→ **Task to carry out**: Return only the lines of the listing below that run from the line with "- The list of" through the line with "- PSP US Flow: Social", both ends included, exactly as written.
──────── Material provided ────────
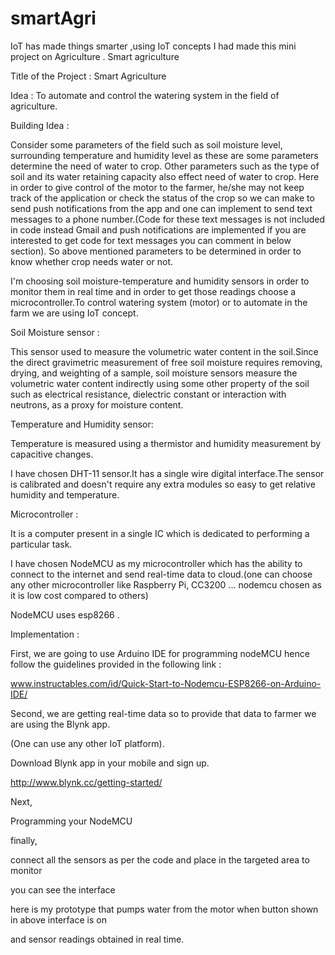 # smartAgri
IoT has made things smarter ,using IoT concepts I had made this mini project on Agriculture .
Smart agriculture 

Title of the Project :      Smart Agriculture 


Idea                        :      To automate and control the watering system in the field of agriculture.


Building Idea         : 

Consider some parameters of the field such as soil moisture level, surrounding temperature and humidity level as these are some parameters determine the need of water to crop.
Other parameters such as the type of soil and its water retaining capacity also effect need of water to crop.
Here in order to give control of the motor to the farmer, he/she may not keep track of the application or check the status of the crop so we can make to send push notifications from the app and one can implement to send text messages to a phone number.(Code for these text messages is not included in code instead Gmail and push notifications are implemented if you are interested to get code for text messages you can comment in below section).
So above mentioned parameters to be determined in order to know whether crop needs water or not.

I'm choosing soil moisture-temperature and humidity sensors in order to monitor them in real time and in order to get those readings choose a microcontroller.To control watering system (motor)  or to automate in the farm we are using IoT concept.



Soil Moisture sensor :

This sensor used to measure the volumetric water content in the soil.Since the direct gravimetric measurement of free soil moisture requires removing, drying, and weighting of a sample, soil moisture sensors measure the volumetric water content indirectly using some other property of the soil such as electrical resistance, dielectric constant or interaction with neutrons, as a proxy for moisture content.

Temperature and Humidity sensor:



Temperature is measured using a thermistor and humidity measurement by capacitive changes.  

I have chosen DHT-11 sensor.It has a single wire digital interface.The sensor is calibrated and doesn't require any extra modules so easy to get relative humidity and temperature.





Microcontroller :

It is a computer present in a single IC which is dedicated to performing a particular task.

I have chosen NodeMCU as my microcontroller which has the ability to connect to the internet and send real-time data to cloud.(one can choose any other microcontroller like Raspberry Pi, CC3200 ... nodemcu chosen as it is low cost compared to others)





NodeMCU uses esp8266 .

Implementation :

First, we are going to use Arduino IDE for programming nodeMCU hence follow the guidelines provided in the following link :



www.instructables.com/id/Quick-Start-to-Nodemcu-ESP8266-on-Arduino-IDE/


Second, we are getting real-time data so to provide that data to farmer we are using the Blynk app.

(One can use any other IoT platform).

Download Blynk app in your mobile and sign up.

http://www.blynk.cc/getting-started/

Next,

Programming your NodeMCU 

finally,

connect all the sensors as per the code and place in the targeted area to monitor

you can see the interface

here is my prototype that pumps water from the motor when button shown in above interface is on

and sensor readings obtained in real time.





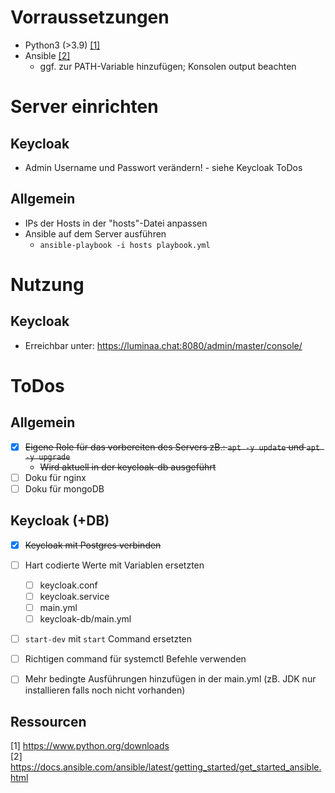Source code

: # Vorraussetzungen

* Python3 (>3.9) [[1]](#1)
* Ansible [[2]](#2)
  * ggf. zur PATH-Variable hinzufügen; Konsolen output beachten

# Server einrichten

## Keycloak
* Admin Username und Passwort verändern! - siehe Keycloak ToDos

## Allgemein
* IPs der Hosts in der "hosts"-Datei anpassen
* Ansible auf dem Server ausführen
  * `ansible-playbook -i hosts playbook.yml`

#  Nutzung

## Keycloak
* Erreichbar unter: https://luminaa.chat:8080/admin/master/console/


# ToDos

## Allgemein
- [x] ~~Eigene Role für das vorbereiten des Servers zB.: `apt -y update` und `apt -y upgrade`~~
  -  ~~Wird aktuell in der keycloak-db ausgeführt~~
- [ ]  Doku für nginx 
- [ ]  Doku für mongoDB

## Keycloak (+DB)
- [x] ~~Keycloak mit Postgres verbinden~~
- [ ] Hart codierte Werte mit Variablen ersetzten
  - [ ] keycloak.conf
  - [ ] keycloak.service 
  - [ ] main.yml
  - [ ] keycloak-db/main.yml
- [ ] `start-dev` mit `start` Command ersetzten
- [ ] Richtigen command für systemctl Befehle verwenden
- [ ] Mehr bedingte Ausführungen hinzufügen in der main.yml (zB. JDK nur installieren falls noch nicht vorhanden)


## Ressourcen
<a id="1">[1]</a> 
https://www.python.org/downloads
<br>
<a id="2">[2]</a> 
https://docs.ansible.com/ansible/latest/getting_started/get_started_ansible.html
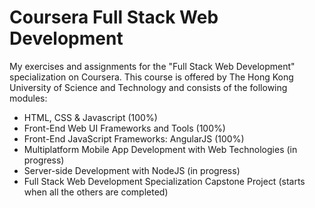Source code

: # Coursera Full Stack Web Development

My exercises and assignments for the "Full Stack Web Development" specialization on Coursera.
This course is offered by The Hong Kong University of Science and Technology and consists of the following modules:
- HTML, CSS & Javascript (100%)
- Front-End Web UI Frameworks and Tools (100%)
- Front-End JavaScript Frameworks: AngularJS (100%)
- Multiplatform Mobile App Development with Web Technologies (in progress)
- Server-side Development with NodeJS (in progress)
- Full Stack Web Development Specialization Capstone Project (starts when all the others are completed)

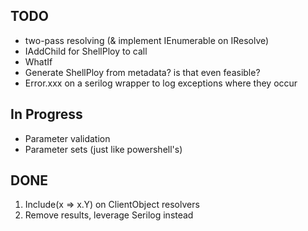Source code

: 
## TODO
- two-pass resolving (& implement IEnumerable on IResolve)
- IAddChild for ShellPloy to call
- WhatIf
- Generate ShellPloy from metadata? is that even feasible?
- Error.xxx on a serilog wrapper to log exceptions where they occur

## In Progress
- Parameter validation
- Parameter sets (just like powershell's)

## DONE
1. Include(x => x.Y) on ClientObject resolvers
2. Remove results, leverage Serilog instead
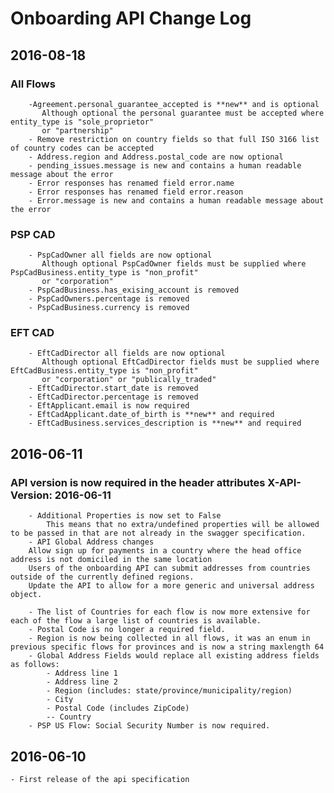 # Onboarding API Change Log

## 2016-08-18

### All Flows
        -Agreement.personal_guarantee_accepted is **new** and is optional
           Although optional the personal guarantee must be accepted where entity_type is "sole_proprietor"  
           or "partnership"
        - Remove restriction on country fields so that full ISO 3166 list of country codes can be accepted
        - Address.region and Address.postal_code are now optional
        - pending_issues.message is new and contains a human readable message about the error
        - Error responses has renamed field error.name
        - Error responses has renamed field error.reason
        - Error.message is new and contains a human readable message about the error

### PSP CAD
        - PspCadOwner all fields are now optional
           Although optional PspCadOwner fields must be supplied where PspCadBusiness.entity_type is "non_profit"  
           or "corporation" 
        - PspCadBusiness.has_exising_account is removed
        - PspCadOwners.percentage is removed
        - PspCadBusiness.currency is removed
        
### EFT CAD
        - EftCadDirector all fields are now optional
           Although optional EftCadDirector fields must be supplied where EftCadBusiness.entity_type is "non_profit"  
           or "corporation" or "publically_traded"
        - EftCadDirector.start_date is removed
        - EftCadDirector.percentage is removed
        - EftApplicant.email is now required
        - EftCadApplicant.date_of_birth is **new** and required
        - EftCadBusiness.services_description is **new** and required
        
        
        

## 2016-06-11
###  API version is now required in the header attributes X-API-Version: 2016-06-11
        - Additional Properties is now set to False
            This means that no extra/undefined properties will be allowed to be passed in that are not already in the swagger specification.
        - API Global Address changes
        Allow sign up for payments in a country where the head office address is not domiciled in the same location
        Users of the onboarding API can submit addresses from countries outside of the currently defined regions.
        Update the API to allow for a more generic and universal address object.

        - The list of Countries for each flow is now more extensive for each of the flow a large list of countries is available.
        - Postal Code is no longer a required field.
        - Region is now being collected in all flows, it was an enum in previous specific flows for provinces and is now a string maxlength 64
        - Global Address Fields would replace all existing address fields as follows:
            - Address line 1
            - Address line 2
            - Region (includes: state/province/municipality/region)
            - City
            - Postal Code (includes ZipCode)
            -- Country
        - PSP US Flow: Social Security Number is now required.

## 2016-06-10
    - First release of the api specification
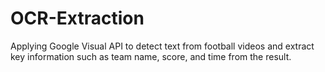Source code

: # OCR-Extraction
Applying Google Visual API to detect text from football videos and extract key information such as team name, score, and time from the result.
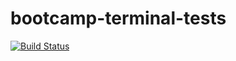 # bootcamp-terminal-tests
[![Build Status](https://travis-ci.org/jasongama/bootcamp-terminal-tests.svg?branch=master)](https://travis-ci.org/jasongama/bootcamp-terminal-tests)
────────
→ **Task output**:
        - The list of Countries for each flow is now more extensive for each of the flow a large list of countries is available.
        - Postal Code is no longer a required field.
        - Region is now being collected in all flows, it was an enum in previous specific flows for provinces and is now a string maxlength 64
        - Global Address Fields would replace all existing address fields as follows:
            - Address line 1
            - Address line 2
            - Region (includes: state/province/municipality/region)
            - City
            - Postal Code (includes ZipCode)
            -- Country
        - PSP US Flow: Social Security Number is now required.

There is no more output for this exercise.